=== Data extract ===

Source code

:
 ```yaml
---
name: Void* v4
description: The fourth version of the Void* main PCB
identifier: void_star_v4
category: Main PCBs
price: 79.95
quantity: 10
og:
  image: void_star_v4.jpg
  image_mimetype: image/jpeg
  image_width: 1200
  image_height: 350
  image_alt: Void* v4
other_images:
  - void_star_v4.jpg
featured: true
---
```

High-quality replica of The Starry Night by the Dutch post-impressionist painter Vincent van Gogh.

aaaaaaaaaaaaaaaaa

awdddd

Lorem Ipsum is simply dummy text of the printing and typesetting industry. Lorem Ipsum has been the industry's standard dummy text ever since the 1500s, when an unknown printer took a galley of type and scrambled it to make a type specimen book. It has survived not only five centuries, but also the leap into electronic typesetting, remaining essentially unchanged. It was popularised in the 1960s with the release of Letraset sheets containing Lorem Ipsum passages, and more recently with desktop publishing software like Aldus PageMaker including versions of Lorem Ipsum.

===

§ Required work:
All records must be transcribed exactly, with none left out.

§ Written solution:
Source code

:
 ```yaml
---
name: Void* v4
description: The fourth version of the Void* main PCB
identifier: void_star_v4
category: Main PCBs
price: 79.95
quantity: 10
og:
  image: void_star_v4.jpg
  image_mimetype: image/jpeg
  image_width: 1200
  image_height: 350
  image_alt: Void* v4
other_images:
  - void_star_v4.jpg
featured: true
---
```

High-quality replica of The Starry Night by the Dutch post-impressionist painter Vincent van Gogh.

aaaaaaaaaaaaaaaaa

awdddd

Lorem Ipsum is simply dummy text of the printing and typesetting industry. Lorem Ipsum has been the industry's standard dummy text ever since the 1500s, when an unknown printer took a galley of type and scrambled it to make a type specimen book. It has survived not only five centuries, but also the leap into electronic typesetting, remaining essentially unchanged. It was popularised in the 1960s with the release of Letraset sheets containing Lorem Ipsum passages, and more recently with desktop publishing software like Aldus PageMaker including versions of Lorem Ipsum.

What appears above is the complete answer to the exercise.